Monash ‘Neuroscience in a Flash’ Competition 2020

Title of presentation: Using DNA methylation patterns to predict disease severity in multiple sclerosis
Department: CCS, Alfred

Abstract: Multiple sclerosis (MS) is a chronic autoimmune and neurodegenerative disease. Currently, disease management is a challenge for clinicians as they cannot predict an individual’s likely outcome at diagnosis. Published genetic biomarkers of disease severity explain up to 33% of variation in severity, suggesting that it is heavily influenced by environmental factors. Epigenetics is the biological interface of the interaction between genetic and environmental factors. DNA methylation is a dynamic and reversible epigenetic mechanism that regulates gene transcription, and is heavily influenced by environmental factors. Therefore, we hypothesised that DNA methylation plays a role in regulating disease severity in MS. In a cohort of Australian females with relapse-onset MS (n=235), we tested the association between DNA methylation patterns in whole-blood, and immune cell subsets, with disease severity. Association testing was conducted with the Chip Analysis Methylation Pipeline (ChAMP) and a false-discovery rate (FDR) of 0.05 was used to assess statistical significance. We further investigated the ability of DNA methylation to predict disease severity. We identified 745 differentially methylated positions (DMPs), enriched in the PDGFR-beta signalling pathway, and 15 differentially methylated regions (DMRs) in whole-blood.

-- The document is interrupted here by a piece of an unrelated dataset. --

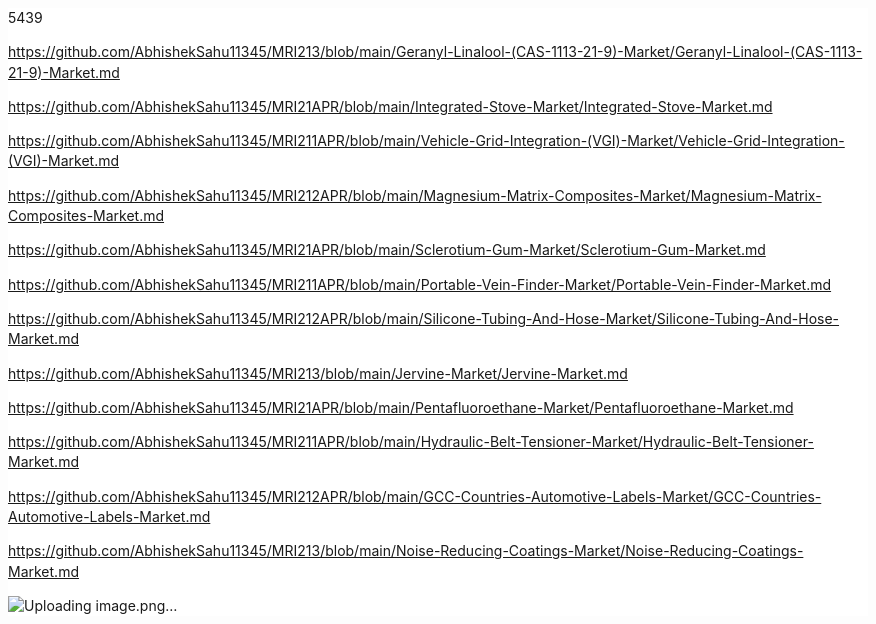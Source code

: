 5439</p><p><a href="https://github.com/AbhishekSahu11345/MRI213/blob/main/Geranyl-Linalool-(CAS-1113-21-9)-Market/Geranyl-Linalool-(CAS-1113-21-9)-Market.md">https://github.com/AbhishekSahu11345/MRI213/blob/main/Geranyl-Linalool-(CAS-1113-21-9)-Market/Geranyl-Linalool-(CAS-1113-21-9)-Market.md</a></p><p><a href="https://github.com/AbhishekSahu11345/MRI21APR/blob/main/Integrated-Stove-Market/Integrated-Stove-Market.md">https://github.com/AbhishekSahu11345/MRI21APR/blob/main/Integrated-Stove-Market/Integrated-Stove-Market.md</a></p><p><a href="https://github.com/AbhishekSahu11345/MRI211APR/blob/main/Vehicle-Grid-Integration-(VGI)-Market/Vehicle-Grid-Integration-(VGI)-Market.md">https://github.com/AbhishekSahu11345/MRI211APR/blob/main/Vehicle-Grid-Integration-(VGI)-Market/Vehicle-Grid-Integration-(VGI)-Market.md</a></p><p><a href="https://github.com/AbhishekSahu11345/MRI212APR/blob/main/Magnesium-Matrix-Composites-Market/Magnesium-Matrix-Composites-Market.md">https://github.com/AbhishekSahu11345/MRI212APR/blob/main/Magnesium-Matrix-Composites-Market/Magnesium-Matrix-Composites-Market.md</a></p><p><a href="https://github.com/AbhishekSahu11345/MRI21APR/blob/main/Sclerotium-Gum-Market/Sclerotium-Gum-Market.md">https://github.com/AbhishekSahu11345/MRI21APR/blob/main/Sclerotium-Gum-Market/Sclerotium-Gum-Market.md</a></p><p><a href="https://github.com/AbhishekSahu11345/MRI211APR/blob/main/Portable-Vein-Finder-Market/Portable-Vein-Finder-Market.md">https://github.com/AbhishekSahu11345/MRI211APR/blob/main/Portable-Vein-Finder-Market/Portable-Vein-Finder-Market.md</a></p><p><a href="https://github.com/AbhishekSahu11345/MRI212APR/blob/main/Silicone-Tubing-And-Hose-Market/Silicone-Tubing-And-Hose-Market.md">https://github.com/AbhishekSahu11345/MRI212APR/blob/main/Silicone-Tubing-And-Hose-Market/Silicone-Tubing-And-Hose-Market.md</a></p><p><a href="https://github.com/AbhishekSahu11345/MRI213/blob/main/Jervine-Market/Jervine-Market.md">https://github.com/AbhishekSahu11345/MRI213/blob/main/Jervine-Market/Jervine-Market.md</a></p><p><a href="https://github.com/AbhishekSahu11345/MRI21APR/blob/main/Pentafluoroethane-Market/Pentafluoroethane-Market.md">https://github.com/AbhishekSahu11345/MRI21APR/blob/main/Pentafluoroethane-Market/Pentafluoroethane-Market.md</a></p><p><a href="https://github.com/AbhishekSahu11345/MRI211APR/blob/main/Hydraulic-Belt-Tensioner-Market/Hydraulic-Belt-Tensioner-Market.md">https://github.com/AbhishekSahu11345/MRI211APR/blob/main/Hydraulic-Belt-Tensioner-Market/Hydraulic-Belt-Tensioner-Market.md</a></p><p><a href="https://github.com/AbhishekSahu11345/MRI212APR/blob/main/GCC-Countries-Automotive-Labels-Market/GCC-Countries-Automotive-Labels-Market.md">https://github.com/AbhishekSahu11345/MRI212APR/blob/main/GCC-Countries-Automotive-Labels-Market/GCC-Countries-Automotive-Labels-Market.md</a></p><p><a href="https://github.com/AbhishekSahu11345/MRI213/blob/main/Noise-Reducing-Coatings-Market/Noise-Reducing-Coatings-Market.md">https://github.com/AbhishekSahu11345/MRI213/blob/main/Noise-Reducing-Coatings-Market/Noise-Reducing-Coatings-Market.md</a></p>
![Uploading image.png…]()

One DMR, CXCR4, has previously been associated with MS pathology. We identified 95 cell-specific DMPs in eosinophils. Using machine learning, we showed that methylation can be used to predict disease severity with an AUC of 0.91. Our results demonstrate that DNA methylation patterns are associated with, and can be used to predict, disease severity in Australian females with relapse-onset MS. Using DNA methylation patterns to predict disease severity in multiple sclerosis.